Hope is there, without doubt. But the chances of Gunnell defending her world title successfully, no matter that the 1993 silver medallist Sandra Farmer-Patrick has failed to qualify and that the 400 metres world champion, Marie-Jose Perec, who won over hurdles in Lille on Saturday, is having problems accommodating her long strides to the event, look slim.

Having had to postpone her planned debut on the flat at Nuremberg last Thursday, Gunnell's plan now is to run hurdles races at Monte Carlo and perhaps Sestriere before the world championships in August, having run a couple of flat races beforehand. She more than anyone knows that that schedule is cutting it fine. And the hints are there that she may be looking beyond Gothenburg.

"I'm still hoping to go out to the worlds," she said. "If I can win it, I'll go. But I won't go out for second or third place. I don't see why I should go out there just for people to see me running on the track. The most important thing is to get myself ready for next year's Olympics. If I am not ready for Gothenburg, I will get back into training and come out afterwards."

If she does that, Longden foresees up to eight high quality races which could see her into world record territory.
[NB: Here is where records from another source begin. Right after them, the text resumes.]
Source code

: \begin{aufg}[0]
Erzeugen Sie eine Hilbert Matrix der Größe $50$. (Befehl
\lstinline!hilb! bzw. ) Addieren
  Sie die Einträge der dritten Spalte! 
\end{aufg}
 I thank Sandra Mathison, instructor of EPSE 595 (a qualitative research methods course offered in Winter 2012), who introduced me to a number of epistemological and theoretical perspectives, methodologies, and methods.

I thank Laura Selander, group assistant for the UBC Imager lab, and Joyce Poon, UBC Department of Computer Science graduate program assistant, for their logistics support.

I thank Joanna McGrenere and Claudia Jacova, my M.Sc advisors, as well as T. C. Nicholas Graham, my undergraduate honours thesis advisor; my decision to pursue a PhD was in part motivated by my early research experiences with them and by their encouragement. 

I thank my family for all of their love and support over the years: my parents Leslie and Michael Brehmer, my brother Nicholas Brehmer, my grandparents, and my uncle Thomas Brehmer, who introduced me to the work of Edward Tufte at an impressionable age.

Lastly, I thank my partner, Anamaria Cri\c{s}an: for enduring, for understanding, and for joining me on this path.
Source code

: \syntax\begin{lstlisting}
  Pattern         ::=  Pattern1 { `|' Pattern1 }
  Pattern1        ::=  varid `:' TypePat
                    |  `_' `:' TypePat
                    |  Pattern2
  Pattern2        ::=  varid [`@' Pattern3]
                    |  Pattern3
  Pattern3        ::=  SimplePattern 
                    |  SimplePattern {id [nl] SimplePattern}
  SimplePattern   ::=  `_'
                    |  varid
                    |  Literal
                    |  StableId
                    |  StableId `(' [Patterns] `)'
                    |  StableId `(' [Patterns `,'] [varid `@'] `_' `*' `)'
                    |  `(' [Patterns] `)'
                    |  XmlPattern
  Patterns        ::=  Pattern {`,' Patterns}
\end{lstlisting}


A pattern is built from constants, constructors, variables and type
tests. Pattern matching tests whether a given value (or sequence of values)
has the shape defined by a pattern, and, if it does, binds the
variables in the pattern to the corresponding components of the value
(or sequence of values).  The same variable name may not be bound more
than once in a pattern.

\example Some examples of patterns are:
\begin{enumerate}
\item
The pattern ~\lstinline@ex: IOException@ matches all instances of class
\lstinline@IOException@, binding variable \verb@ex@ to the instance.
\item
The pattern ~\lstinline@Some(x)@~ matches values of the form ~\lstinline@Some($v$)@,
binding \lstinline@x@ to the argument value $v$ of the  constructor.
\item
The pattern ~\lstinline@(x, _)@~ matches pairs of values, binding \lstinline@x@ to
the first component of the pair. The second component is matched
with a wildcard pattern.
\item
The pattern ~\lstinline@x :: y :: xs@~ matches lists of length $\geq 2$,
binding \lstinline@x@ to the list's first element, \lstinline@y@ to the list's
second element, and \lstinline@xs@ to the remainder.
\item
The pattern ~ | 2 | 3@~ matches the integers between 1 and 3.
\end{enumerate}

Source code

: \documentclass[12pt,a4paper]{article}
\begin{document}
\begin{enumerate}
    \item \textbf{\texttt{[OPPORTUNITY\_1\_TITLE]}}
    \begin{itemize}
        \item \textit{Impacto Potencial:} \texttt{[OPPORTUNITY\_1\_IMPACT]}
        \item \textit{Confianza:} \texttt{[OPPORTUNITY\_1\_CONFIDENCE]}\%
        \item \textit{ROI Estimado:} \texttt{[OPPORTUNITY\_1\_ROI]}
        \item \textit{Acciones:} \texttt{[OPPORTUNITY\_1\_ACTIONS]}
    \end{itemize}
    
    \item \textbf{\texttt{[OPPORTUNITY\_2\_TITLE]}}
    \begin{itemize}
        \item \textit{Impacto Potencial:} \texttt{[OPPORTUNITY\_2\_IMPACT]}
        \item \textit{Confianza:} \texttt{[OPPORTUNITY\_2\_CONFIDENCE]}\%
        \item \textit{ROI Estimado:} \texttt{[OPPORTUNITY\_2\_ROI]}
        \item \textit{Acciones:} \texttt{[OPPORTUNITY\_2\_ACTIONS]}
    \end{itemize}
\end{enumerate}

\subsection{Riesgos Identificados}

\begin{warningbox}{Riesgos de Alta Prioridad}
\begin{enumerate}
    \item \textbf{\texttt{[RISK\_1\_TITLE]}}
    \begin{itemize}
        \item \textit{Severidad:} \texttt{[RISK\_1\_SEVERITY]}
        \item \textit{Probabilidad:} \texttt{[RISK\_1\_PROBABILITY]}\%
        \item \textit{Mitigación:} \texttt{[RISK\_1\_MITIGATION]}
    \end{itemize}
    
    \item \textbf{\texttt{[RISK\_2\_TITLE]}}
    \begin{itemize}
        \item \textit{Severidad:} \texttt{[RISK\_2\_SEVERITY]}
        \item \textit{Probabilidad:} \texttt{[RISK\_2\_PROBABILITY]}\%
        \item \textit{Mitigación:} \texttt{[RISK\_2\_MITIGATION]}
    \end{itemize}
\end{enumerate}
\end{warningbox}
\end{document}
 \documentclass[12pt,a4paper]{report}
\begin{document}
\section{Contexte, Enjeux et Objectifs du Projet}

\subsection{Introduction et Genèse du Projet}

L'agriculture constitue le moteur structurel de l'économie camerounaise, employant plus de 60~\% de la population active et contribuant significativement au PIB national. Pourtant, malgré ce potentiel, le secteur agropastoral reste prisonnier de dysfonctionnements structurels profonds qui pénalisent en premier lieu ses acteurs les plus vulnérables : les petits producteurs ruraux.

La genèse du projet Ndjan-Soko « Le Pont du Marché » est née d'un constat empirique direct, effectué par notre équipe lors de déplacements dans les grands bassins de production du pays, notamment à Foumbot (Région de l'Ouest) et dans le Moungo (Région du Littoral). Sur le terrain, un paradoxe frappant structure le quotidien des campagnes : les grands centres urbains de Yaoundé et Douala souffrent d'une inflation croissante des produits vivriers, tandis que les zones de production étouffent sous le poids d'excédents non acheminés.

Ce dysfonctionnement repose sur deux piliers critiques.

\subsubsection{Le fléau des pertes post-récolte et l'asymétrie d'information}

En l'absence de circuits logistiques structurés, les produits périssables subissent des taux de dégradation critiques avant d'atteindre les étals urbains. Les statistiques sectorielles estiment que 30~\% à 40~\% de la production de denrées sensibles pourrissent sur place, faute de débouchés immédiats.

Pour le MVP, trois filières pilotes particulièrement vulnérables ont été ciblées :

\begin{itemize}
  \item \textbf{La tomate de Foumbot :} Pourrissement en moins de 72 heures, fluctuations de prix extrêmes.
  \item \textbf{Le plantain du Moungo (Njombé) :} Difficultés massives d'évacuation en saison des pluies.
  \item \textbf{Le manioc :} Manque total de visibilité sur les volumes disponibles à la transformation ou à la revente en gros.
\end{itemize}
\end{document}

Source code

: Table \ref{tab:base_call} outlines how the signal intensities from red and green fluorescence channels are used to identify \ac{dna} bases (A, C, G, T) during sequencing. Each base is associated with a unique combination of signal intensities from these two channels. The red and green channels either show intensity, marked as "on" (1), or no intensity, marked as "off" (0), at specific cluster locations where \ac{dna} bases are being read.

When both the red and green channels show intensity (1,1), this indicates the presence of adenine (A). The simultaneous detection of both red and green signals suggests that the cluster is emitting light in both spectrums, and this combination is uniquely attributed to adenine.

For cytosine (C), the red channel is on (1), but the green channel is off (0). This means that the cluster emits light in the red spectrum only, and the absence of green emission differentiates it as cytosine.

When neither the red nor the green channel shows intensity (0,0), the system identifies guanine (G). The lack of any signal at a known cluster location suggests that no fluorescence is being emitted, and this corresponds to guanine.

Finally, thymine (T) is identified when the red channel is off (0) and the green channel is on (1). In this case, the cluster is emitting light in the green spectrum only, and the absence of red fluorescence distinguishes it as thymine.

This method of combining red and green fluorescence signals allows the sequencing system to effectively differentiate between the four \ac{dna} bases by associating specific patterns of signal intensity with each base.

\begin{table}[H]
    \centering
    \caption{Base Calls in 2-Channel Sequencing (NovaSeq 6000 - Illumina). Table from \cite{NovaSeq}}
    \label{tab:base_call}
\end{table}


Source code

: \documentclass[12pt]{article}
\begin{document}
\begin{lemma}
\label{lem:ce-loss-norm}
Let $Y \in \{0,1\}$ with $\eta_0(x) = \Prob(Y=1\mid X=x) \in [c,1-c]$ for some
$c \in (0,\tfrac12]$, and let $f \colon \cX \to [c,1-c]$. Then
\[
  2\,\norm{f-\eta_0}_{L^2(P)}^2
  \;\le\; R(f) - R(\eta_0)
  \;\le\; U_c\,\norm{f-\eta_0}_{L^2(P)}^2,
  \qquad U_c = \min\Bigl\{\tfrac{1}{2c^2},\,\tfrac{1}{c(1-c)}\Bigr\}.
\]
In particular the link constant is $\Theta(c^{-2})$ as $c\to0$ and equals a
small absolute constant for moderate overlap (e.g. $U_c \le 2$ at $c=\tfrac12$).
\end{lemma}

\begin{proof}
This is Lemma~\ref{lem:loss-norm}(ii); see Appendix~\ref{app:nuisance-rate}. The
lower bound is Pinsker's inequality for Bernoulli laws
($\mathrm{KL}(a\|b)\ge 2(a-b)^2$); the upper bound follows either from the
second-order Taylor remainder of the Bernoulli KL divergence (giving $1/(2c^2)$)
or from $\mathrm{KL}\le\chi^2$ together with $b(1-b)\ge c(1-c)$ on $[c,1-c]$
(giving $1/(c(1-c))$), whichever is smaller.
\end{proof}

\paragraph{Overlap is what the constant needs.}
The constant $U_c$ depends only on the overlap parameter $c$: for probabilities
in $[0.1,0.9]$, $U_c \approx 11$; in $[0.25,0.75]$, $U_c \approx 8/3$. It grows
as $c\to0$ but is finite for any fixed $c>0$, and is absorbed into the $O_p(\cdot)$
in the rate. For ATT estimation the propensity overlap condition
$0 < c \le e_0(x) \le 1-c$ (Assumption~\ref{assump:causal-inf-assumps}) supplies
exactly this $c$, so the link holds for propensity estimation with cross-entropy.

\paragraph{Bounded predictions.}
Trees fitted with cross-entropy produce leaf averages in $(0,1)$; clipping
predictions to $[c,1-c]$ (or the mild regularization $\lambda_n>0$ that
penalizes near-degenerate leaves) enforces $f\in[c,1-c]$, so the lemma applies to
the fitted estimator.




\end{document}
But for the moment, the emphasis is on Gunnell taking the first, difficult step back.

"It's on your mind all through the day," Gunnell said. "You look up something in your diary and see all the races you have marked down to do. It's my life, especially at this time of year.

Her husband, Jon, is only too aware of all the difficulties she faces. His highly promising career as a middle distance runner has been blighted by Achilles tendon trouble for nearly five years. He has advised her against having further cortisone injections after the one she had in January when she was first troubled by pain in her heel.

"Jon has been a tower of strength," she said. "He has been with me on days when I am breaking down because I can't see what I am going to do. After that time at Bromley, I thought to myself, I've picked myself up so many times in the past, can I do it again?"

The situation may be new to Gunnell, but Longden, who used to coach the Olympic and world decathlon champion Daley Thompson, has been this way before. Six weeks before he won the Olympic title in 1980, Thompson had a groin injury which remained a secret from the Press. But while Longden had to pursue the same basic policy of working round the injury - Thompson had to leave the rotational events such as the discus. Gunnell has been exercising in the swimming pool and running on the flat - the mental approach has not been the same.

"Sally is a different kind of character from Daley," Longden said. "She has the same belief in herself, but she does not have the same brash approach. With Sally the thing is to be as normal as possible. It's quite a traumatic thing for her, and it's just a matter of keeping in constant communication."

Longden's approach seems to be working. "A little while ago I was asked when I wanted to retire and I was talking about the year after the Olympics," Gunnell said. "Now I'm starting to think - can I ever retire? There's nothing going through my mind saying I've had my day. It's just working the other way. I am desperate to get back."